Le chapitre 5, pour sa part, explore le phénomène de l’émergence paysagère en passant en revue les valorisations anciennes – dont témoignent les cartes postales et les guides touristiques – et actuelles du territoire – signalées par l’aménagement et la mise en valeur d’espaces appropriés par différents types de résidents, notamment les nouveaux campagnards mobilisés par les formes sensibles de l’Établissement.

Quant aux chapitres 6 – une contribution de Marie-Odile Trépanier de l’Institut d’urbanisme – et 7, ils visent, d’une part, à présenter un éventail de moyens et de stratégie de protection et de mise en valeur du capital-paysage, au nombre desquels figurent des outils juridiques et techniques bien connus des aménagistes, et, d’autre part, à instaurer une méthode de travail menant à l’analyse, à la compréhension et à la caractérisation du capital-paysage.

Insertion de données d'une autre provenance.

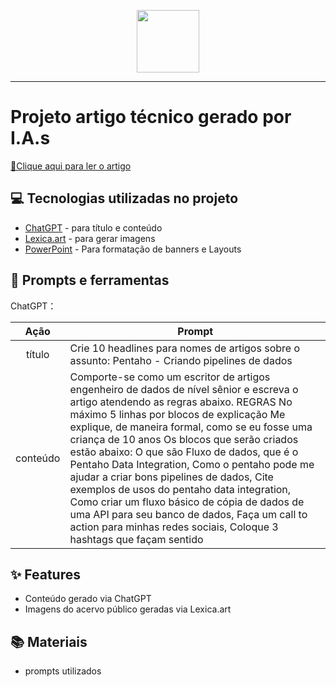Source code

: <p align="center">
    <img width="100" src=".github/assets/banner.png">
</p>

-------

# Projeto artigo técnico gerado por I.A.s


<a href="https://web.dio.me/articles/como-o-pentaho-pode-te-ajudar-em-solucoes-de-fluxos-de-dados?back=%2Farticles&open-modal=true&page=1&order=oldest" title="View PDF now"> 📕Clique aqui para ler o artigo</a>

## 💻 Tecnologias utilizadas no projeto

- [ChatGPT](https://chat.openai.com/) - para título e conteúdo
- [Lexica.art](https://lexica.art/) - para gerar imagens
- [PowerPoint](https://www.microsoft.com/en/microsoft-365/powerpoint) - Para formatação de banners e Layouts

## 📄 Prompts e ferramentas


ChatGPT：

|   Ação   | Prompt                                                                                                                                                                                                                                                                         |
| :------: | ------------------------------------------------------------------------------------------------------------------------------------------------------------------------------------------------------------------------------------------------------------------------------ |
|  título  | Crie 10 headlines para nomes de artigos sobre o assunto: Pentaho - Criando pipelines de dados                                                                                                                                                                                   |
| conteúdo | Comporte-se como um escritor de artigos engenheiro de dados de nível sênior e escreva o artigo atendendo as regras abaixo. REGRAS No máximo 5 linhas por blocos de explicação Me explique, de maneira formal, como se eu fosse uma criança de 10 anos Os blocos que serão criados estão abaixo: O que são Fluxo de dados, que é o Pentaho Data Integration, Como o pentaho pode me ajudar a criar bons pipelines de dados, Cite exemplos de usos do pentaho data integration, Como criar um fluxo básico de cópia de dados de uma API para seu banco de dados, Faça um call to action para minhas redes sociais, Coloque 3 hashtags que façam sentido |




## ✨ Features

- Conteúdo gerado via ChatGPT
- Imagens do acervo público geradas via Lexica.art

## 📚 Materiais

- prompts utilizados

Si, au départ, certains voyaient dans ce projet une occasion d’identifier quelques outils permettant de repérer et de caractériser aisément les paysages du territoire des MRC laurentidiennes, tous ont découvert en bout de piste un outil de travail unique et exemplaire qui leur servira durant de nombreuses années encore, aussi longtemps du moins que la prise en compte du capital-paysage ne sera pas une priorité dans les pratiques de l’aménagement du territoire au Québec. À l’heure où la quête de paysages mobilise des acteurs de plus en plus nombreux, il faut saluer la publication de cet ouvrage.